Mass-rescue drill today in the Strait of Juan de Fuca to test response

The international maritime exercise will be the first in Port Angeles and will include the Coast Guard and more than a dozen other agencies.

PORT ANGELES — The U.S. Coast Guard and more than a dozen other agencies are teaming up for a mass-rescue drill today in the Strait of Juan de Fuca.

Port Angeles residents will see activity in the Strait off Ediz Hook and around the Port Angeles Coast Guard base beginning at about 8 a.m. today.

The full-scale international maritime mass-rescue exercise will be the first in Port Angeles, according to Lt. Dana Warr of the Coast Guard 13th District external affairs department.

In the drill, responders from both sides of the border will respond to a simulation of a passenger ship sinking.

Suits offshore

Sixty life-saving suits will be placed several miles offshore in the Strait to help simulate an actual response to the event.

Among the agencies involved in the drill will be the Canadian Coast Guard and Joint Rescue Coordination Center Victoria.

From this side of the border will be U.S. Coast Guard, U.S. Customs and Border Protection, Clallam County Emergency Management, Clallam County Fire District No. 2, Clallam County Sheriff’s Office, Port Angeles Police Department, Port Angeles Fire Department, Olympic Medical Center, Olympic Ambulance, Lower Elwha Klallam Tribe, Arrow Marine Group, Puget Sound Pilots and American Red Cross.

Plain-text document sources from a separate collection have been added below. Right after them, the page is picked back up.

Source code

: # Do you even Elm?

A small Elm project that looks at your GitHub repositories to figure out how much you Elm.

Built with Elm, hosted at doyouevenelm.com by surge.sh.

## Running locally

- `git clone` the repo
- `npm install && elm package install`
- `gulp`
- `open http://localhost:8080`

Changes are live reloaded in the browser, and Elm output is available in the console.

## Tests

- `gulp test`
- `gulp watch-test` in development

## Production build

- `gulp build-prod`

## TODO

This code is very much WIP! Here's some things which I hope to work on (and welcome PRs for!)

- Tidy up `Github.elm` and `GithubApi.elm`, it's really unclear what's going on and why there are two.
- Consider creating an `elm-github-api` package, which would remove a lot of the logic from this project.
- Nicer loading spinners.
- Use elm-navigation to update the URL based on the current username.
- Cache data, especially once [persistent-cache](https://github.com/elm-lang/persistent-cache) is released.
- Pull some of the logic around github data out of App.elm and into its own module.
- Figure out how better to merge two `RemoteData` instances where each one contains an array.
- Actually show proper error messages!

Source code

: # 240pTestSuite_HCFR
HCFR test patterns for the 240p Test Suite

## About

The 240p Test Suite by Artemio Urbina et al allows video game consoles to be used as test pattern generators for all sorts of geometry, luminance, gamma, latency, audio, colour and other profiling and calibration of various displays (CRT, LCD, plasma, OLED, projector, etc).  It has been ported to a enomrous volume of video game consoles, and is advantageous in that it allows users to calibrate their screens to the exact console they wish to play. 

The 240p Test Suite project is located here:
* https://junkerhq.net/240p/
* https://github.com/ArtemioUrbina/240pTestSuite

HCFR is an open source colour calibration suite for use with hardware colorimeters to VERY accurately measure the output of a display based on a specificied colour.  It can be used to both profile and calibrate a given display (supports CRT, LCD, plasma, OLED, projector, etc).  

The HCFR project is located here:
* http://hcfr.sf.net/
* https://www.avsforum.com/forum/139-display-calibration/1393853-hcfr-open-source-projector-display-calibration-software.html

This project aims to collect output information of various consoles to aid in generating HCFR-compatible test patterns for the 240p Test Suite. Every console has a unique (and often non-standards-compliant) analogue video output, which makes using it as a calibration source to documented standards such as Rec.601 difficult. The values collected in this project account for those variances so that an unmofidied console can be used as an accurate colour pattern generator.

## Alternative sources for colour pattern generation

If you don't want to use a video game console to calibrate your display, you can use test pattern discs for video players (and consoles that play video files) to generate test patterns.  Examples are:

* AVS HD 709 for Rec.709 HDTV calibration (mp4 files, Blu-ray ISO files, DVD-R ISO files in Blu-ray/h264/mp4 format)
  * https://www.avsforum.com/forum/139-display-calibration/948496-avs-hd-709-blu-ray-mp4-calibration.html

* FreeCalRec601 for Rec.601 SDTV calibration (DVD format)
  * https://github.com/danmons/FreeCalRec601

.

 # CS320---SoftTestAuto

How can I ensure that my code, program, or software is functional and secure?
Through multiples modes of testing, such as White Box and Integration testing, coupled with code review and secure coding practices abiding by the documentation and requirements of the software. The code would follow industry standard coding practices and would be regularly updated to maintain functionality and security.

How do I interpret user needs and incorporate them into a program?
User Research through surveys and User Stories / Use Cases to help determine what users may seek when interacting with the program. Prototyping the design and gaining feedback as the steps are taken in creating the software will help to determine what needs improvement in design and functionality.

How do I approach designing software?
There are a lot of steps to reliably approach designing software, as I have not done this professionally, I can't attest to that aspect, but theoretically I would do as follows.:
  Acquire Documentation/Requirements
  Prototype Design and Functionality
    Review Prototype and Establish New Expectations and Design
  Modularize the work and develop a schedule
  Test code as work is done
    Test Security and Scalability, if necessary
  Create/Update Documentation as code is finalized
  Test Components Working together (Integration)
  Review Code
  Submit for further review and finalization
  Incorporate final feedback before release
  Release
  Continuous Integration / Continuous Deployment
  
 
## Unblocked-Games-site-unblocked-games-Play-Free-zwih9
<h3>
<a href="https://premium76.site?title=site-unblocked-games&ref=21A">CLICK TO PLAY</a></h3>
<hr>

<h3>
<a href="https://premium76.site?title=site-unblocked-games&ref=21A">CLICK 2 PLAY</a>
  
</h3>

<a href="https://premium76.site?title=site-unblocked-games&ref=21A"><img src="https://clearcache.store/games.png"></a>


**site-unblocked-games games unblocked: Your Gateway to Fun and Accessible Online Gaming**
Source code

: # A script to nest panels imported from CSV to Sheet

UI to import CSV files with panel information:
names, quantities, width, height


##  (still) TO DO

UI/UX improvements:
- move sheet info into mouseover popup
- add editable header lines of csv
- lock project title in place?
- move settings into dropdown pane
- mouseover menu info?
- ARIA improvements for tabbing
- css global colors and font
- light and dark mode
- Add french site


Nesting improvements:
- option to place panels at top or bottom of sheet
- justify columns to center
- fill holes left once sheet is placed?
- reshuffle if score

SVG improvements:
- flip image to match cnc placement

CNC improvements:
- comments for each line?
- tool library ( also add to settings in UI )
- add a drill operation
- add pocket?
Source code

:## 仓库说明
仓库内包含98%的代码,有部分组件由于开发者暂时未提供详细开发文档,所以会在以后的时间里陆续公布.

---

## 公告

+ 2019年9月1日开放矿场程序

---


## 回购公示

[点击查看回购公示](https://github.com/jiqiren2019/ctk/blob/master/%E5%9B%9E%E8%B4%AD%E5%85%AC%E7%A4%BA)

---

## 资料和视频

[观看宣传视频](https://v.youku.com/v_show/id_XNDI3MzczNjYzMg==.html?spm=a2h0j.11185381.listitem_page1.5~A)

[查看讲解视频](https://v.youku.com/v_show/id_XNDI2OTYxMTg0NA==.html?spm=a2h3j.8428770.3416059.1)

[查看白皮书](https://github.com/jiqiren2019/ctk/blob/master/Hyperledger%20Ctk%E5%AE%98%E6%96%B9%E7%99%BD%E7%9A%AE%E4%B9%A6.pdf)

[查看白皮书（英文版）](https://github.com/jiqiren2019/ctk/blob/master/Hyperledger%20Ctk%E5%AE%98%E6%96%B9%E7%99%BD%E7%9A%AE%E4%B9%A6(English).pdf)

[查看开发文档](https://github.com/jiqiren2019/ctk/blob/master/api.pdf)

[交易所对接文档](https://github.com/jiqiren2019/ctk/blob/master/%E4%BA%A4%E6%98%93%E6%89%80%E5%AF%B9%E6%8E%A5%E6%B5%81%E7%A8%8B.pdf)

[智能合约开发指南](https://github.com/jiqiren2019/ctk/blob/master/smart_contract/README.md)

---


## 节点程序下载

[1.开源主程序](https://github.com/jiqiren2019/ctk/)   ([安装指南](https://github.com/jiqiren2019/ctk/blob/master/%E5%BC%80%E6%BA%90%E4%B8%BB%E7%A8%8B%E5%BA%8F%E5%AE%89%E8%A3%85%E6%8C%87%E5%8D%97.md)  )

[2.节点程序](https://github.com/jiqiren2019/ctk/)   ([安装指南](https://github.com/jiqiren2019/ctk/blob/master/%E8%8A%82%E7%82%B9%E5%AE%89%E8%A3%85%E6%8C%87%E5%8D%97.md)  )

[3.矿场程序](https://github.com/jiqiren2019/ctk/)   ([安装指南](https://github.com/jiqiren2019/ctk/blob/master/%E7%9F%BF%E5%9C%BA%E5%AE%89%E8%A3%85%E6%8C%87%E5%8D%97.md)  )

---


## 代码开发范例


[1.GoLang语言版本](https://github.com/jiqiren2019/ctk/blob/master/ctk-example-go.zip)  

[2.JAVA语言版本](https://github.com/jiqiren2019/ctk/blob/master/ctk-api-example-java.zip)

For some in Clallam County, it’s their first time participating in a drill of this scale.

Volunteers from the Community Emergency Response Team from Discovery Bay Resort will act as victims during the drill for first-responders.

The CERT team was just certified Sept. 10, said Linda Enger, the team’s captain.

“We are the people who will help in a big emergency,” she said, adding the team works closely with first-responders. “We try to do the greatest good for the greatest amount of people.”

Exactly how the Sheriff’s Office will respond is yet to be decided, said Chief Criminal Deputy Brian King.

The department will have staff at the incident command center and will see how the drill develops.

“As it develops we’ll look at assets needs from the Sheriff’s Department,” he said. “There’s potential for a request for our marine unit as well as search and rescue.”

The Port Angeles Fire Department will have one person in the command center and will also have personnel at the Coast Guard base working with the Coast Guard on triage and transporting patients, said Fire Chief Ken Dubuc.

While it’s a maritime drill, Dubuc said the drill will help the fire department prepare its mass-casualty response.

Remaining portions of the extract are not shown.